How to complete this task: Write out all of the entries exactly, please.
BEGIN Records supplied
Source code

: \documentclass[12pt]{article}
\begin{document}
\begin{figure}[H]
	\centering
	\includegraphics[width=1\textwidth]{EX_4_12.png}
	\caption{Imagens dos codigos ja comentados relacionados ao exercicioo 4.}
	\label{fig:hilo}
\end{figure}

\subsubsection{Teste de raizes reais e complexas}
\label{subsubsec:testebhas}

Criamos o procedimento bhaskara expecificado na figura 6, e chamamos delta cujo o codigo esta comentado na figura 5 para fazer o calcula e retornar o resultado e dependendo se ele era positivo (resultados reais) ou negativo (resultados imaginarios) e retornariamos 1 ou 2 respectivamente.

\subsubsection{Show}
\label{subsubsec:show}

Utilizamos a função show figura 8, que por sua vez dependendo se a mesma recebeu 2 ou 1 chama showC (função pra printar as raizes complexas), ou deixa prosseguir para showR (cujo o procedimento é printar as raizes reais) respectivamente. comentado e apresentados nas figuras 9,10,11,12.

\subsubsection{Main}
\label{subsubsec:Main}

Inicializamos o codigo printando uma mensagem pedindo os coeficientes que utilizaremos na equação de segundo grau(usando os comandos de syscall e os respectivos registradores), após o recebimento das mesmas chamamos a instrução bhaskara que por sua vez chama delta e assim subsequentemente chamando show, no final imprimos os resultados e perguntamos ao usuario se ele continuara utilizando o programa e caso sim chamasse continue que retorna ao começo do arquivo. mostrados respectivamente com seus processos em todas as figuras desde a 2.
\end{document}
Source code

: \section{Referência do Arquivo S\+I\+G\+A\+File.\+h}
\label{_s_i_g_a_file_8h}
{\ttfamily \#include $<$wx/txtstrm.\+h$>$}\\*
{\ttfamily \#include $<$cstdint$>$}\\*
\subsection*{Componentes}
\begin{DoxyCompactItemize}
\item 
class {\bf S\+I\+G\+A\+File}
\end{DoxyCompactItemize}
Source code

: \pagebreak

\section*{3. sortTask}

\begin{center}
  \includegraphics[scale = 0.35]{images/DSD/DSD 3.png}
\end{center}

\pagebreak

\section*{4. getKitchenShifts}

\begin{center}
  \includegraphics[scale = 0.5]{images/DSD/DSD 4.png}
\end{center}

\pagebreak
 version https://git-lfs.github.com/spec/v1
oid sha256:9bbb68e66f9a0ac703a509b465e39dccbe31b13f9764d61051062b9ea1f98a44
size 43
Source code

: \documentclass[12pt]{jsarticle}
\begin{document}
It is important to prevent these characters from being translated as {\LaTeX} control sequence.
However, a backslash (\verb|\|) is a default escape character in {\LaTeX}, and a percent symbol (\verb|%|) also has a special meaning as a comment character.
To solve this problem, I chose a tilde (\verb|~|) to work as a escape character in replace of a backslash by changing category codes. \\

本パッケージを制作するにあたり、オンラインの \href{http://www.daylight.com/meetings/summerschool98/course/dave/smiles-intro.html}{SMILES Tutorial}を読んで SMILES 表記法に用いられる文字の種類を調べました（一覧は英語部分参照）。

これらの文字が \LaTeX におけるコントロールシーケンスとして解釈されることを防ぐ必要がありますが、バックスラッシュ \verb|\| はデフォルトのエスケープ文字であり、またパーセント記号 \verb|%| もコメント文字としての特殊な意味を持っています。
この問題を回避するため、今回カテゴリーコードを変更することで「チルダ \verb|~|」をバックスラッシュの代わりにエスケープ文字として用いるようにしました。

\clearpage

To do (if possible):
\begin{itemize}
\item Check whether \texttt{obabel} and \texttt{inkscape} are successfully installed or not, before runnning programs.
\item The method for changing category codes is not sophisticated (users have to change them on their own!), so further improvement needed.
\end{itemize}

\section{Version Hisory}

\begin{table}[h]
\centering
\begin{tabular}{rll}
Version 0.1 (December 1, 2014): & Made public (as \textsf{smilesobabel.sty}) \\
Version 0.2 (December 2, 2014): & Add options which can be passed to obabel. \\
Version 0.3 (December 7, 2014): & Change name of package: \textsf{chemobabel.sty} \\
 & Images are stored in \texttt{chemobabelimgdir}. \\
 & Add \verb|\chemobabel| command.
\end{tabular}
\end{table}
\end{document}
END Records supplied
Response area:
Source code

: \documentclass[12pt]{article}
\begin{document}
\begin{figure}[H]
	\centering
	\includegraphics[width=1\textwidth]{EX_4_12.png}
	\caption{Imagens dos codigos ja comentados relacionados ao exercicioo 4.}
	\label{fig:hilo}
\end{figure}

\subsubsection{Teste de raizes reais e complexas}
\label{subsubsec:testebhas}

Criamos o procedimento bhaskara expecificado na figura 6, e chamamos delta cujo o codigo esta comentado na figura 5 para fazer o calcula e retornar o resultado e dependendo se ele era positivo (resultados reais) ou negativo (resultados imaginarios) e retornariamos 1 ou 2 respectivamente.

\subsubsection{Show}
\label{subsubsec:show}

Utilizamos a função show figura 8, que por sua vez dependendo se a mesma recebeu 2 ou 1 chama showC (função pra printar as raizes complexas), ou deixa prosseguir para showR (cujo o procedimento é printar as raizes reais) respectivamente. comentado e apresentados nas figuras 9,10,11,12.

\subsubsection{Main}
\label{subsubsec:Main}

Inicializamos o codigo printando uma mensagem pedindo os coeficientes que utilizaremos na equação de segundo grau(usando os comandos de syscall e os respectivos registradores), após o recebimento das mesmas chamamos a instrução bhaskara que por sua vez chama delta e assim subsequentemente chamando show, no final imprimos os resultados e perguntamos ao usuario se ele continuara utilizando o programa e caso sim chamasse continue que retorna ao começo do arquivo. mostrados respectivamente com seus processos em todas as figuras desde a 2.
\end{document}
Source code

: \section{Referência do Arquivo S\+I\+G\+A\+File.\+h}
\label{_s_i_g_a_file_8h}
{\ttfamily \#include $<$wx/txtstrm.\+h$>$}\\*
{\ttfamily \#include $<$cstdint$>$}\\*
\subsection*{Componentes}
\begin{DoxyCompactItemize}
\item 
class {\bf S\+I\+G\+A\+File}
\end{DoxyCompactItemize}
Source code

: \pagebreak

\section*{3. sortTask}

\begin{center}
  \includegraphics[scale = 0.35]{images/DSD/DSD 3.png}
\end{center}

\pagebreak

\section*{4. getKitchenShifts}

\begin{center}
  \includegraphics[scale = 0.5]{images/DSD/DSD 4.png}
\end{center}

\pagebreak
 version https://git-lfs.github.com/spec/v1
oid sha256:9bbb68e66f9a0ac703a509b465e39dccbe31b13f9764d61051062b9ea1f98a44
size 43
Source code

: \documentclass[12pt]{jsarticle}
\begin{document}
It is important to prevent these characters from being translated as {\LaTeX} control sequence.
However, a backslash (\verb|\|) is a default escape character in {\LaTeX}, and a percent symbol (\verb|%|) also has a special meaning as a comment character.
To solve this problem, I chose a tilde (\verb|~|) to work as a escape character in replace of a backslash by changing category codes. \\

本パッケージを制作するにあたり、オンラインの \href{http://www.daylight.com/meetings/summerschool98/course/dave/smiles-intro.html}{SMILES Tutorial}を読んで SMILES 表記法に用いられる文字の種類を調べました（一覧は英語部分参照）。

これらの文字が \LaTeX におけるコントロールシーケンスとして解釈されることを防ぐ必要がありますが、バックスラッシュ \verb|\| はデフォルトのエスケープ文字であり、またパーセント記号 \verb|%| もコメント文字としての特殊な意味を持っています。
この問題を回避するため、今回カテゴリーコードを変更することで「チルダ \verb|~|」をバックスラッシュの代わりにエスケープ文字として用いるようにしました。

\clearpage

To do (if possible):
\begin{itemize}
\item Check whether \texttt{obabel} and \texttt{inkscape} are successfully installed or not, before runnning programs.
\item The method for changing category codes is not sophisticated (users have to change them on their own!), so further improvement needed.
\end{itemize}

\section{Version Hisory}

\begin{table}[h]
\centering
\begin{tabular}{rll}
Version 0.1 (December 1, 2014): & Made public (as \textsf{smilesobabel.sty}) \\
Version 0.2 (December 2, 2014): & Add options which can be passed to obabel. \\
Version 0.3 (December 7, 2014): & Change name of package: \textsf{chemobabel.sty} \\
 & Images are stored in \texttt{chemobabelimgdir}. \\
 & Add \verb|\chemobabel| command.
\end{tabular}
\end{table}
\end{document}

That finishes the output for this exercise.